(US and Canada) In conversation with Sanjay Acharya, VP Strategy & Growth, HiLabs Inc., Luis Velandia, Chief Data Officer, Best Doctors Insurance, talks about the need for the right data governance models and the impact of bad data quality on businesses.
He says that not a single data governance model fits all organizations. The decentralized approach is best for small individual businesses and users maintaining their master data. It is simpler to maintain and faster to set up. However, if it is not managed properly, users can see inconsistencies in the data.
Centralized governance is based on multiple business units centralizing the setting up and maintenance of master data on a central organization based on consumer requests. It works better for large or medium organizations but calls for complex requirements like larger systems and master data to be distributed to different systems.
The hybrid model has a centralized body defining the framework, and \individual businesses create the master data. It works best for large or medium organizations, and it requires agility in the creation of master data.
Velandia says that regardless of the approach, any organization should have robust data governance programs focused on critical data elements to derive long-term value.

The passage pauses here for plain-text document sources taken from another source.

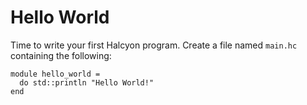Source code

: # Hello World
Time to write your first Halcyon program.
Create a file named `main.hc` containing the following:
```halcyon
module hello_world =
  do std::println "Hello World!"
end
```
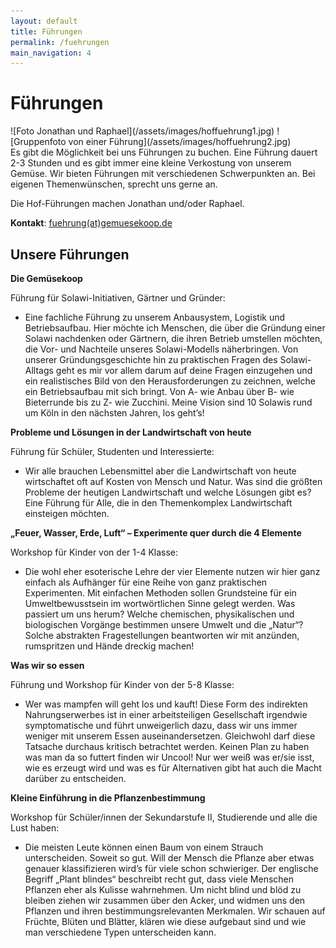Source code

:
 ```yaml
---
layout: default
title: Führungen
permalink: /fuehrungen
main_navigation: 4
---
```


# Führungen

<div class="grid" markdown="1">
![Foto Jonathan und Raphael](/assets/images/hoffuehrung1.jpg)
![Gruppenfoto von einer Führung](/assets/images/hoffuehrung2.jpg)
</div>
Es gibt die Möglichkeit bei uns Führungen zu buchen. Eine Führung dauert 2-3 Stunden und es gibt immer eine kleine Verkostung von unserem Gemüse. Wir bieten Führungen mit verschiedenen Schwerpunkten an. Bei eigenen Themenwünschen, sprecht uns gerne an.

Die Hof-Führungen machen Jonathan und/oder Raphael.

__Kontakt__: [fuehrung(at)gemuesekoop.de](mailto:fuehrung(at)gemuesekoop.de)


## Unsere Führungen

__Die Gemüsekoop__  

Führung für Solawi-Initiativen, Gärtner und Gründer:

* Eine fachliche Führung zu unserem Anbausystem, Logistik und Betriebsaufbau. Hier möchte ich Menschen, die über die Gründung einer Solawi nachdenken oder Gärtnern, die ihren Betrieb umstellen möchten, die Vor- und Nachteile unseres Solawi-Modells näherbringen. Von unserer Gründungsgeschichte hin zu praktischen Fragen des Solawi-Alltags geht es mir vor allem darum auf deine Fragen einzugehen und ein realistisches Bild von den Herausforderungen zu zeichnen, welche ein Betriebsaufbau mit sich bringt. Von A- wie Anbau über B- wie Bieterrunde bis zu Z- wie Zucchini. Meine Vision sind 10 Solawis rund um Köln in den nächsten Jahren, los geht’s!

__Probleme und Lösungen in der Landwirtschaft von heute__  

Führung für Schüler, Studenten und Interessierte:

* Wir alle brauchen Lebensmittel aber die Landwirtschaft von heute wirtschaftet oft auf Kosten von Mensch und Natur. Was sind die größten Probleme der heutigen Landwirtschaft und welche Lösungen gibt es? Eine Führung für Alle, die in den Themenkomplex Landwirtschaft einsteigen möchten.

__„Feuer, Wasser, Erde, Luft“ – Experimente quer durch die 4 Elemente__

Workshop für Kinder von der 1-4 Klasse:

* Die wohl eher esoterische Lehre der vier Elemente nutzen wir hier ganz einfach als Aufhänger für eine Reihe von ganz praktischen Experimenten. Mit einfachen Methoden sollen Grundsteine für ein Umweltbewusstsein im wortwörtlichen Sinne gelegt werden. Was passiert um uns herum? Welche chemischen, physikalischen und biologischen Vorgänge bestimmen unsere Umwelt und die „Natur“? Solche abstrakten Fragestellungen beantworten wir mit anzünden, rumspritzen und Hände dreckig machen!

__Was wir so essen__

Führung und Workshop für Kinder von der 5-8 Klasse:

* Wer was mampfen will geht los und kauft! Diese Form des indirekten Nahrungserwerbes ist in einer arbeitsteiligen Gesellschaft irgendwie symptomatische und führt unweigerlich dazu, dass wir uns immer weniger mit unserem Essen auseinandersetzen. Gleichwohl darf diese Tatsache durchaus kritisch betrachtet werden. Keinen Plan zu haben was man da so futtert finden wir Uncool! Nur wer weiß was er/sie isst, wie es erzeugt wird und was es für Alternativen gibt hat auch die Macht darüber zu entscheiden.

__Kleine Einführung in die Pflanzenbestimmung__

Workshop für Schüler/innen der Sekundarstufe II, Studierende und alle die Lust haben:

* Die meisten Leute können einen Baum von einem Strauch unterscheiden. Soweit so gut. Will der Mensch die Pflanze aber etwas genauer klassifizieren wird’s für viele schon schwieriger. Der englische Begriff „Plant blindes“ beschreibt recht gut, dass viele Menschen Pflanzen eher als Kulisse wahrnehmen. Um nicht blind und blöd zu bleiben ziehen wir zusammen über den Acker, und widmen uns den Pflanzen und ihren bestimmungsrelevanten Merkmalen. Wir schauen auf Früchte, Blüten und Blätter, klären wie diese aufgebaut sind und wie man verschiedene Typen unterscheiden kann.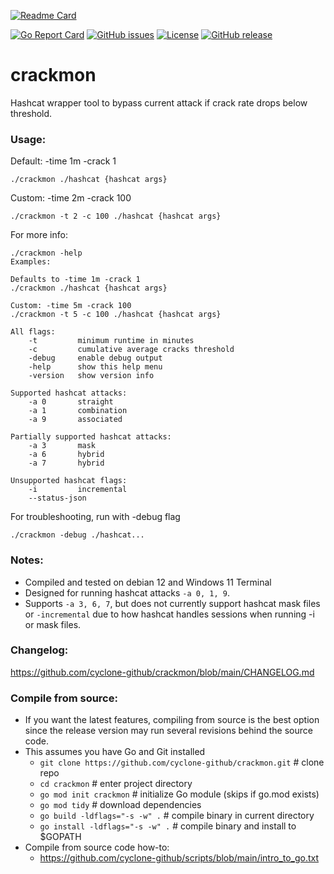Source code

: [![Readme Card](https://github-readme-stats.vercel.app/api/pin/?username=cyclone-github&repo=crackmon&theme=gruvbox)](https://github.com/cyclone-github/crackmon/)

[![Go Report Card](https://goreportcard.com/badge/github.com/cyclone-github/crackmon)](https://goreportcard.com/report/github.com/cyclone-github/crackmon)
[![GitHub issues](https://img.shields.io/github/issues/cyclone-github/crackmon.svg)](https://github.com/cyclone-github/crackmon/issues)
[![License](https://img.shields.io/github/license/cyclone-github/crackmon.svg)](LICENSE)
[![GitHub release](https://img.shields.io/github/release/cyclone-github/crackmon.svg)](https://github.com/cyclone-github/crackmon/releases)
<!-- [![Go Reference](https://pkg.go.dev/badge/github.com/cyclone-github/crackmon.svg)](https://pkg.go.dev/github.com/cyclone-github/crackmon) -->

# crackmon
Hashcat wrapper tool to bypass current attack if crack rate drops below threshold.

### Usage:
Default: -time 1m -crack 1
```
./crackmon ./hashcat {hashcat args}
```
Custom: -time 2m -crack 100
```
./crackmon -t 2 -c 100 ./hashcat {hashcat args}
```
For more info:
```
./crackmon -help
Examples:

Defaults to -time 1m -crack 1
./crackmon ./hashcat {hashcat args}

Custom: -time 5m -crack 100
./crackmon -t 5 -c 100 ./hashcat {hashcat args}

All flags:
	-t         minimum runtime in minutes
	-c         cumulative average cracks threshold
	-debug     enable debug output
	-help      show this help menu
	-version   show version info

Supported hashcat attacks:
	-a 0       straight
	-a 1       combination
	-a 9       associated

Partially supported hashcat attacks:
	-a 3       mask
	-a 6       hybrid
	-a 7       hybrid

Unsupported hashcat flags:
	-i         incremental
	--status-json
```

For troubleshooting, run with -debug flag
```
./crackmon -debug ./hashcat...
```
### Notes:
- Compiled and tested on debian 12 and Windows 11 Terminal
- Designed for running hashcat attacks `-a 0, 1, 9`. 
- Supports `-a 3, 6, 7`, but does not currently support hashcat mask files or `-incremental` due to how hashcat handles sessions when running -i or mask files.
### Changelog:
https://github.com/cyclone-github/crackmon/blob/main/CHANGELOG.md


### Compile from source:
- If you want the latest features, compiling from source is the best option since the release version may run several revisions behind the source code.
- This assumes you have Go and Git installed
  - `git clone https://github.com/cyclone-github/crackmon.git` # clone repo
  - `cd crackmon`                                              # enter project directory
  - `go mod init crackmon`                                     # initialize Go module (skips if go.mod exists)
  - `go mod tidy`                                              # download dependencies
  - `go build -ldflags="-s -w" .`                              # compile binary in current directory
  - `go install -ldflags="-s -w" .`                            # compile binary and install to $GOPATH
- Compile from source code how-to:
  - https://github.com/cyclone-github/scripts/blob/main/intro_to_go.txt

“Data governance is not a one-time project, it’s a cultural skill,” he adds. “It needs to be built into an organization's culture and technical backbone, empowering business leaders and educating end-users to be effective data owners. The culture starts with the executives. Data governance is everyone's job, and this should be every company's motto. It is not the job of a bunch of data stewards or data governance managers. If you generate data, if you consume data, if you own data, you need to participate in protecting the data for the organization.”

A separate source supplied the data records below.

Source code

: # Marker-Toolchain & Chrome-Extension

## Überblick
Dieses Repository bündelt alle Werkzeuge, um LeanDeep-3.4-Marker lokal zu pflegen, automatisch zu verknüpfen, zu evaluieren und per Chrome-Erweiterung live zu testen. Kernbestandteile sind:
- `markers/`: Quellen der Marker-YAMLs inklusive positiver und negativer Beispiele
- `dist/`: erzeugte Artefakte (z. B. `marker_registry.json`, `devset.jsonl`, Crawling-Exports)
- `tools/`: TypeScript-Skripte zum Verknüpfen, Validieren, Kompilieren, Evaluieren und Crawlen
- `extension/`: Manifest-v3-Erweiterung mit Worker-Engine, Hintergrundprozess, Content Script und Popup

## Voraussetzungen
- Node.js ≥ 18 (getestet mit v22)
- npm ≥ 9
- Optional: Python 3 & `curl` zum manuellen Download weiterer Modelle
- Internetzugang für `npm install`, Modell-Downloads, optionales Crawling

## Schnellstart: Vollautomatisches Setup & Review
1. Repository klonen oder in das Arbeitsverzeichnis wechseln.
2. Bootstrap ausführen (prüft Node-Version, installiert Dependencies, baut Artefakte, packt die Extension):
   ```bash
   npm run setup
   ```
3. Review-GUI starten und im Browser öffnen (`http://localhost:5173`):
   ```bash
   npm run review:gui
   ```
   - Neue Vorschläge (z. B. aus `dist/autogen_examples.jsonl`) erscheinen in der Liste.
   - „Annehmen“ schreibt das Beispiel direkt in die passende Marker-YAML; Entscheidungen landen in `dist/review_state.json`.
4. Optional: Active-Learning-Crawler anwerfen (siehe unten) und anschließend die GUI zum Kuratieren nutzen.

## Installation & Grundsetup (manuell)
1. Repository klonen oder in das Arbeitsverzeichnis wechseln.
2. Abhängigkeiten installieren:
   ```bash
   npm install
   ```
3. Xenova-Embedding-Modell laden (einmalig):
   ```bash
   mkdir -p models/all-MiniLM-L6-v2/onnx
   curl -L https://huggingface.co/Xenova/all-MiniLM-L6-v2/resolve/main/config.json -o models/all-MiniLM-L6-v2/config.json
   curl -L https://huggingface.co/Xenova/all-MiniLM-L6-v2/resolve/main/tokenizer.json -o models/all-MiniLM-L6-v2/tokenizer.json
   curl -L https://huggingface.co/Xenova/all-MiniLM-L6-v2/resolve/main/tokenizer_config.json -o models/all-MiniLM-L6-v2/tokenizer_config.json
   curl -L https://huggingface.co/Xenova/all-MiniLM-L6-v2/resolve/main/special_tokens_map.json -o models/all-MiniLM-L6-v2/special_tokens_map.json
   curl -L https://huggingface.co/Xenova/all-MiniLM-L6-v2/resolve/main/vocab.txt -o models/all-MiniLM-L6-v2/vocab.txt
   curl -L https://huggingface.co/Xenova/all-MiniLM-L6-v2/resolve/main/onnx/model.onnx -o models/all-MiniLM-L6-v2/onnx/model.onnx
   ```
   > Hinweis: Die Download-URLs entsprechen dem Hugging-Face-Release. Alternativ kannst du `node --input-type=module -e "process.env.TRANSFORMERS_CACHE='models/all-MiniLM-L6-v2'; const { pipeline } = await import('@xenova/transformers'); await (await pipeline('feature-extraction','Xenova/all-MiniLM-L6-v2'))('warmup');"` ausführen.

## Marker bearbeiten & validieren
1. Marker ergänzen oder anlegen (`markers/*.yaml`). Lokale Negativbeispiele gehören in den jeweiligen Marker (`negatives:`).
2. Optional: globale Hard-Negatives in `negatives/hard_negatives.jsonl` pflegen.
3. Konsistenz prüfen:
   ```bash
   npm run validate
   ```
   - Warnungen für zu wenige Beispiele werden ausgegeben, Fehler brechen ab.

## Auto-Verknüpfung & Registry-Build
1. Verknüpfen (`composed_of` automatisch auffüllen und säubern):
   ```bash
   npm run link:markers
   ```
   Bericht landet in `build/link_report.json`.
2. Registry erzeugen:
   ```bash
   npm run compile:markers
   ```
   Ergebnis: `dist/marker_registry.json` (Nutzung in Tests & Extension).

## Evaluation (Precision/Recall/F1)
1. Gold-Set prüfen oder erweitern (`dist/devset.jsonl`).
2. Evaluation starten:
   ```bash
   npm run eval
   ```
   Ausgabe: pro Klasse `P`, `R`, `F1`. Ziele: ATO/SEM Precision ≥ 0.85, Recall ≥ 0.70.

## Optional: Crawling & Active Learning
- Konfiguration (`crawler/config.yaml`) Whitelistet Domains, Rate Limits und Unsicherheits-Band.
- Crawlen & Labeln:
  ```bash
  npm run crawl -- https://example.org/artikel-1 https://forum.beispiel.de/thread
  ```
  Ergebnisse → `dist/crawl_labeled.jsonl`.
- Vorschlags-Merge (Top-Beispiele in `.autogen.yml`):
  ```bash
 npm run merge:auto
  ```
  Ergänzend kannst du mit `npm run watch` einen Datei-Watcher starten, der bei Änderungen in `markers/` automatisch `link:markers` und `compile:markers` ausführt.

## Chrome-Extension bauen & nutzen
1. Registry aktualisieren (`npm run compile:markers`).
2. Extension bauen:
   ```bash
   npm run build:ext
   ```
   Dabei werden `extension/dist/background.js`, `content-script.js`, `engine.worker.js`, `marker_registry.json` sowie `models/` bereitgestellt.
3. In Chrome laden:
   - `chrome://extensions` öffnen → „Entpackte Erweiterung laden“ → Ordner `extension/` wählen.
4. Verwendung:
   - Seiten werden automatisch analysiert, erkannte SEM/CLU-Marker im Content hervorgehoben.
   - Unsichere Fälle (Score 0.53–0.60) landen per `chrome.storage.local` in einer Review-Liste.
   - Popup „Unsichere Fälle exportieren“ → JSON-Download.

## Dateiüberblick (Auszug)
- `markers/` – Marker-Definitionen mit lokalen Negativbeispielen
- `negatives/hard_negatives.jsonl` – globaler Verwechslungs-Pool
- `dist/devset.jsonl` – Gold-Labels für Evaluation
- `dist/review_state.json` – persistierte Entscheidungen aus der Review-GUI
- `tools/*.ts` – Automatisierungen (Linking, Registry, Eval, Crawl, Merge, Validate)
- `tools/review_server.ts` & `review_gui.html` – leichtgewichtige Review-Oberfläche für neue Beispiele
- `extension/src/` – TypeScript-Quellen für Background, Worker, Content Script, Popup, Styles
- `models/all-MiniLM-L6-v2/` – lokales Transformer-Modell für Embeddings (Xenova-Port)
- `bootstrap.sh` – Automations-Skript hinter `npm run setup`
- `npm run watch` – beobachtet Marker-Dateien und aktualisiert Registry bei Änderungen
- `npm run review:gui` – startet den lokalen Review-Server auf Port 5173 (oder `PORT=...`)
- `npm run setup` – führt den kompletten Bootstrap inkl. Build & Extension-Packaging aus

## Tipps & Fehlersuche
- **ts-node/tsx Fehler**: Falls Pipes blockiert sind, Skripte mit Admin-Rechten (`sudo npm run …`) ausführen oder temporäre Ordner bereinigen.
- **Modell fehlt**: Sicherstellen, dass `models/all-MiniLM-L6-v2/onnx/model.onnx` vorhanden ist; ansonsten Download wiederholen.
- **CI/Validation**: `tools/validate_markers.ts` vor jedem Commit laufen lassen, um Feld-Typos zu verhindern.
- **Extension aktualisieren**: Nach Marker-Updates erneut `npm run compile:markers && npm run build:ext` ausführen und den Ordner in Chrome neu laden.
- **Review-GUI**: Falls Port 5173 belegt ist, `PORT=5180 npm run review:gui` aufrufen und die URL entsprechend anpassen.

Velandia explains that the idea is to focus not only on data quality as the main driver for the implementation of data governance programs, but to improve acquisition management and dissemination of data for key data domains.
“Some of the organizations I worked for used and implemented data quality management processes, starting from things like data profiles, to explore the data, to gain an in-depth understanding of it and to identify its issues such as inaccuracy, incompleteness, inconsistency, etc. Also, to define matrices related to establishing quantity, to understand the severity of those data issues. We have things like data matching to duplicate that basis, finding matching entities across several data sources,” he adds.
Velandia then divides the process for determining data quality into four key areas.
First, understand data quality issues using a data quality checklist. Second, identify the data source and systems where data is ingested, stored, and consumed. Third, identify data domains — like members, customers, or providers — that the data points and issues are related to. And finally, track, monitor, and quantify specific metrics to get a picture of the impact on the businesses.
Although data availability has increased over the years, sufficient attention has not been given to data quality.
And poor data quality can slow critical decision making, reduce operational productivity, and result in revenue loss, Velandia concludes.